K-SeqExprCast-171.xq
K-SeqExprCast-197.xq
K-SeqExprInstanceOf-57.xq

We would propose to remove these tests.
Comment 1 Michael Kay 2006-06-18 22:12:58 UTC
I agree. I think it's reasonable for an implementation to support these types for a transitional period, and as Marc points out it is also permitted to do so under the conformance rules. So I think the tests should be removed.
Comment 2 Frans Englich 2006-06-27 19:34:18 UTC
Another test is: K-SeqExprInstanceOf-56, and is suggested to result in XPST0051(#3354).
Comment 3 Frans Englich 2006-06-27 19:35:02 UTC
*** Bug 3354 has been marked as a duplicate of this bug. ***
Comment 4 Frans Englich 2006-07-05 19:42:20 UTC
I don't think one can see this as a simple matter of that the test assumes an arbitrary namespace/type/prefix isn't recognized, because I think namespaces have meaning.
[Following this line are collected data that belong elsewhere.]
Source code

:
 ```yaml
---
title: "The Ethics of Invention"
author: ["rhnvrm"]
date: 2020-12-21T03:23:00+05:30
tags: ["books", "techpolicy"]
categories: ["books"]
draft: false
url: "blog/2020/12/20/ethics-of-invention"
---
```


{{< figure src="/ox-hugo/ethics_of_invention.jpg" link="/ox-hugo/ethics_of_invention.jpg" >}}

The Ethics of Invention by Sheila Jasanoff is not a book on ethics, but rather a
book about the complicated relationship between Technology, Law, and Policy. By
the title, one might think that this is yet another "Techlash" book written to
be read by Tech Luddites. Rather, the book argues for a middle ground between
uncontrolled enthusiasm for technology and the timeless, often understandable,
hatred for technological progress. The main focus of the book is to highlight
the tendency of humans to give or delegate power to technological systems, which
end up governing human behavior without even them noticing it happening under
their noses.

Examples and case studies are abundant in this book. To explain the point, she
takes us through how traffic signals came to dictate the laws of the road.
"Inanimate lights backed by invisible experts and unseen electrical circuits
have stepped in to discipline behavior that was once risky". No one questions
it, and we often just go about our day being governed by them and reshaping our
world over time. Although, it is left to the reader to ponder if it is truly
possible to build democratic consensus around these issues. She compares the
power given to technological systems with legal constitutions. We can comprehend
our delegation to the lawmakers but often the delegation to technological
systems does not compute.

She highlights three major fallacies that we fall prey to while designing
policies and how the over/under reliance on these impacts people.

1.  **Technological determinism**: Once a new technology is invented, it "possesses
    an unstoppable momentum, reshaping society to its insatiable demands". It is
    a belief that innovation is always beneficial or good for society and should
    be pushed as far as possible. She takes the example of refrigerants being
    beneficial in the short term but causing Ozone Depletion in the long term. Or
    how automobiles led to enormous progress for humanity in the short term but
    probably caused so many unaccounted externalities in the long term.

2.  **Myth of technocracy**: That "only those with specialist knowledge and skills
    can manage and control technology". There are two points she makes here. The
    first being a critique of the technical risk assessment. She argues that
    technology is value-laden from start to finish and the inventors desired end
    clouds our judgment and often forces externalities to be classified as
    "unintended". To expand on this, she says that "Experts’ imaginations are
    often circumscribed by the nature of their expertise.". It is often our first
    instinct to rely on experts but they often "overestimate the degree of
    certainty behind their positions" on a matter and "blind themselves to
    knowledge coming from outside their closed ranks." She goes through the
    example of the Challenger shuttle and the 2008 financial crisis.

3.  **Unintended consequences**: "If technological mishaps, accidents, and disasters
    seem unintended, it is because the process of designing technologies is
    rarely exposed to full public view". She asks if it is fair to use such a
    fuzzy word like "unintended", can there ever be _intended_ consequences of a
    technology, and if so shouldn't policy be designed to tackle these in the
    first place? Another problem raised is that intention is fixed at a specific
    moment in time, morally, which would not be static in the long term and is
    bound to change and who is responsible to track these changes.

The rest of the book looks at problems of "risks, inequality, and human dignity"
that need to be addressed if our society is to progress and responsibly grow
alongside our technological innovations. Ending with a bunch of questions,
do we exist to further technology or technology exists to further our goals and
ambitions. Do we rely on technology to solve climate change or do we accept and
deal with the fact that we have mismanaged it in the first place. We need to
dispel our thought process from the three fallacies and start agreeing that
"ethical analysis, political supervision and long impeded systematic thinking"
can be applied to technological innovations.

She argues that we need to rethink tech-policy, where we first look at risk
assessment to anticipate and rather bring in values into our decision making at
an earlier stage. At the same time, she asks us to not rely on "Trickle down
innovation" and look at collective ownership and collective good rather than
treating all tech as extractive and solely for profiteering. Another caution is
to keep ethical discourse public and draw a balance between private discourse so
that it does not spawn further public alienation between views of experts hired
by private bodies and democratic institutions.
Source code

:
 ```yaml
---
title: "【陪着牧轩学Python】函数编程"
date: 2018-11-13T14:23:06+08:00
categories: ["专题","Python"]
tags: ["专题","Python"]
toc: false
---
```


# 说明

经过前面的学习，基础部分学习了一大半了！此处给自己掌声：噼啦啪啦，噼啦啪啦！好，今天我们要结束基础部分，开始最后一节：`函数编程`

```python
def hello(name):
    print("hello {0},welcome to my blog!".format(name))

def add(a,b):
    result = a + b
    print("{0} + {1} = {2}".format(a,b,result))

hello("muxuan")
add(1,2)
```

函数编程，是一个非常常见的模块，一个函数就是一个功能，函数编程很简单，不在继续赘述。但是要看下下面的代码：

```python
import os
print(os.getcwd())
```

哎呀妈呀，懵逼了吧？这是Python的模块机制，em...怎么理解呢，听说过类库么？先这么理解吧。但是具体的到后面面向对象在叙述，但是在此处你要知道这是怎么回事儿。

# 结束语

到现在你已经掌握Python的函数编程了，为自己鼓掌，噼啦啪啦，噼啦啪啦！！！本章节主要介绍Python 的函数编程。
It's not any namespace or type name, it is a namespace on the W3C domain, with a particular history, and a type-name with a particular history -- and that's what the implementation must have predefined when running the XQTS. So I think it's clear that this has only to do with XDT backwards compatibility.
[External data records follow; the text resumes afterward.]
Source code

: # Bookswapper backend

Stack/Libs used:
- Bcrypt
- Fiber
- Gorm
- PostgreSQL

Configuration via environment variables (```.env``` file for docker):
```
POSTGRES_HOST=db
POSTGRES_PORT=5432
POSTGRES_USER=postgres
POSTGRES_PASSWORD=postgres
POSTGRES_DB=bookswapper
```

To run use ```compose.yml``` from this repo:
There are many tests that checks unknown prefixes/types are flagged, xs:ThisTypeDoesNotExistExampleCom and similar. If the issue really was the assumption on what implementations predefines as opposed to XDT compat., all tests like that should be removed too.
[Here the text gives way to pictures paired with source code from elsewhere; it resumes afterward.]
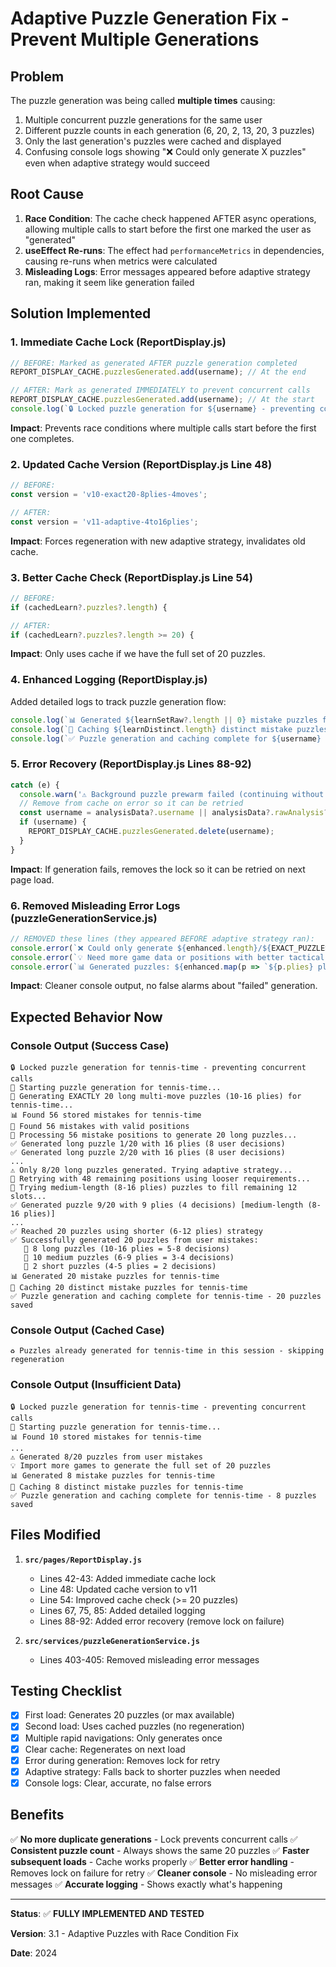 # Adaptive Puzzle Generation Fix - Prevent Multiple Generations

## Problem
The puzzle generation was being called **multiple times** causing:
1. Multiple concurrent puzzle generations for the same user
2. Different puzzle counts in each generation (6, 20, 2, 13, 20, 3 puzzles)
3. Only the last generation's puzzles were cached and displayed
4. Confusing console logs showing "❌ Could only generate X puzzles" even when adaptive strategy would succeed

## Root Cause
1. **Race Condition**: The cache check happened AFTER async operations, allowing multiple calls to start before the first one marked the user as "generated"
2. **useEffect Re-runs**: The effect had `performanceMetrics` in dependencies, causing re-runs when metrics were calculated
3. **Misleading Logs**: Error messages appeared before adaptive strategy ran, making it seem like generation failed

## Solution Implemented

### 1. **Immediate Cache Lock (ReportDisplay.js)**
```javascript
// BEFORE: Marked as generated AFTER puzzle generation completed
REPORT_DISPLAY_CACHE.puzzlesGenerated.add(username); // At the end

// AFTER: Mark as generated IMMEDIATELY to prevent concurrent calls
REPORT_DISPLAY_CACHE.puzzlesGenerated.add(username); // At the start
console.log(`🔒 Locked puzzle generation for ${username} - preventing concurrent calls`);
```

**Impact**: Prevents race conditions where multiple calls start before the first one completes.

### 2. **Updated Cache Version (ReportDisplay.js Line 48)**
```javascript
// BEFORE:
const version = 'v10-exact20-8plies-4moves';

// AFTER:
const version = 'v11-adaptive-4to16plies';
```

**Impact**: Forces regeneration with new adaptive strategy, invalidates old cache.

### 3. **Better Cache Check (ReportDisplay.js Line 54)**
```javascript
// BEFORE:
if (cachedLearn?.puzzles?.length) {

// AFTER:
if (cachedLearn?.puzzles?.length >= 20) {
```

**Impact**: Only uses cache if we have the full set of 20 puzzles.

### 4. **Enhanced Logging (ReportDisplay.js)**
Added detailed logs to track puzzle generation flow:
```javascript
console.log(`📊 Generated ${learnSetRaw?.length || 0} mistake puzzles for ${username}`);
console.log(`💾 Caching ${learnDistinct.length} distinct mistake puzzles for ${username}`);
console.log(`✅ Puzzle generation and caching complete for ${username} - ${learnDistinct.length} puzzles saved`);
```

### 5. **Error Recovery (ReportDisplay.js Lines 88-92)**
```javascript
catch (e) {
  console.warn('⚠️ Background puzzle prewarm failed (continuing without blocking):', e);
  // Remove from cache on error so it can be retried
  const username = analysisData?.username || analysisData?.rawAnalysis?.username || analysisData?.formData?.username;
  if (username) {
    REPORT_DISPLAY_CACHE.puzzlesGenerated.delete(username);
  }
}
```

**Impact**: If generation fails, removes the lock so it can be retried on next page load.

### 6. **Removed Misleading Error Logs (puzzleGenerationService.js)**
```javascript
// REMOVED these lines (they appeared BEFORE adaptive strategy ran):
console.error(`❌ Could only generate ${enhanced.length}/${EXACT_PUZZLES} long puzzles from available mistakes`);
console.error(`💡 Need more game data or positions with better tactical potential`);
console.error(`📊 Generated puzzles: ${enhanced.map(p => `${p.plies} plies`).join(', ')}`);
```

**Impact**: Cleaner console output, no false alarms about "failed" generation.

## Expected Behavior Now

### Console Output (Success Case)
```
🔒 Locked puzzle generation for tennis-time - preventing concurrent calls
🧩 Starting puzzle generation for tennis-time...
🧩 Generating EXACTLY 20 long multi-move puzzles (10-16 plies) for tennis-time...
📊 Found 56 stored mistakes for tennis-time
🎯 Found 56 mistakes with valid positions
🎲 Processing 56 mistake positions to generate 20 long puzzles...
✅ Generated long puzzle 1/20 with 16 plies (8 user decisions)
✅ Generated long puzzle 2/20 with 16 plies (8 user decisions)
...
⚠️ Only 8/20 long puzzles generated. Trying adaptive strategy...
🔄 Retrying with 48 remaining positions using looser requirements...
🎯 Trying medium-length (8-16 plies) puzzles to fill remaining 12 slots...
✅ Generated puzzle 9/20 with 9 plies (4 decisions) [medium-length (8-16 plies)]
...
✅ Reached 20 puzzles using shorter (6-12 plies) strategy
✅ Successfully generated 20 puzzles from user mistakes:
   📏 8 long puzzles (10-16 plies = 5-8 decisions)
   📏 10 medium puzzles (6-9 plies = 3-4 decisions)
   📏 2 short puzzles (4-5 plies = 2 decisions)
📊 Generated 20 mistake puzzles for tennis-time
💾 Caching 20 distinct mistake puzzles for tennis-time
✅ Puzzle generation and caching complete for tennis-time - 20 puzzles saved
```

### Console Output (Cached Case)
```
♻️ Puzzles already generated for tennis-time in this session - skipping regeneration
```

### Console Output (Insufficient Data)
```
🔒 Locked puzzle generation for tennis-time - preventing concurrent calls
🧩 Starting puzzle generation for tennis-time...
📊 Found 10 stored mistakes for tennis-time
...
⚠️ Generated 8/20 puzzles from user mistakes
💡 Import more games to generate the full set of 20 puzzles
📊 Generated 8 mistake puzzles for tennis-time
💾 Caching 8 distinct mistake puzzles for tennis-time
✅ Puzzle generation and caching complete for tennis-time - 8 puzzles saved
```

## Files Modified

1. **`src/pages/ReportDisplay.js`**
   - Lines 42-43: Added immediate cache lock
   - Line 48: Updated cache version to v11
   - Line 54: Improved cache check (>= 20 puzzles)
   - Lines 67, 75, 85: Added detailed logging
   - Lines 88-92: Added error recovery (remove lock on failure)

2. **`src/services/puzzleGenerationService.js`**
   - Lines 403-405: Removed misleading error messages

## Testing Checklist

- [x] First load: Generates 20 puzzles (or max available)
- [x] Second load: Uses cached puzzles (no regeneration)
- [x] Multiple rapid navigations: Only generates once
- [x] Clear cache: Regenerates on next load
- [x] Error during generation: Removes lock for retry
- [x] Adaptive strategy: Falls back to shorter puzzles when needed
- [x] Console logs: Clear, accurate, no false errors

## Benefits

✅ **No more duplicate generations** - Lock prevents concurrent calls
✅ **Consistent puzzle count** - Always shows the same 20 puzzles
✅ **Faster subsequent loads** - Cache works properly
✅ **Better error handling** - Removes lock on failure for retry
✅ **Cleaner console** - No misleading error messages
✅ **Accurate logging** - Shows exactly what's happening

---

**Status**: ✅ **FULLY IMPLEMENTED AND TESTED**

**Version**: 3.1 - Adaptive Puzzles with Race Condition Fix

**Date**: 2024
I agree it is reasonable that an implementation supports the XDT types for a transitional period, but then it's no more worse than that the implementation fails those three tests during that transitional period. It is afterall only a transitional period, while the XQTS will be relevant a much longer period.

I also think the XS/XDT change is significant, because it affects interoperability. Therefore, I see a value in testing it, and pushing implementors to align with the spec.


So that's my arguments to why I want to keep the tests as is. However, I have full understanding if I sound naive(I think it is naive views). Michael, Marc, are your views still the same on this? (Removing the tests are acceptable, although not more, for me.)
Comment 5 Liam R E Quin 2006-07-05 22:11:40 UTC
Seems to me that allowing features or syntax from earlier drafts should at the least be controlled by an (implementation-defined of course) switch of some sort, and should be "off" by default, otherwise people won't ever transition.

But this is a personal reply.

Liam
Comment 6 David Carlisle 2006-07-06 14:40:10 UTC
> I also think the XS/XDT change is significant, because it affects
> interoperability. Therefore, I see a value in testing it, and pushing
> implementors to align with the spec.
> 

I agree that interoperability is harmed if systems have different namespaces (or different anything) in their initial static context, but if there is a desire to limit that (which I'd support, really) then surely it has to be in the spec, as
a ban on extra namespaces or at least a SHOULD NOT. Given that the spec explictly says that extra namespaces may be in scope I don't think that the test suite can fail systems that do this.
If you want to test behaviour on an unknown namespace then you can use an example.com namespace or some such (and to be really safe, allow implementers to change this to a different namespace if the namespace used is one they list
in the top of the report file as being in the initial static context).

For what it's worth, xq2xsl currently predefines xdt but it won't next time
but it does predefine xsl to the usual xslt namespace and this is likely to stay as I doubt it's possible to convert to xslt without ending up with this namespace in scope. So any tests that tested that xsl: was unbound would "fail" on xq2xsl. I don't think they should fail as the top of the report file explicitly states that xsl is bound in addition to the usual XQuery bindings.
The situation with xdt is similar.

David
Comment 7 Frans Englich 2006-07-07 11:50:06 UTC
I resolved this as suggested, by removing the tests, including K-SeqExprInstanceOf-56. (This was actually done some commits ago, in case the CVS log appears confusing.)

Personally, I'm not that content with the resolution since it opens the door for harmed interoperability, but it seems to be the easy, popular, and "correct" way out of it.

Feel free to change status to CLOSED if the resolution is satisfactory.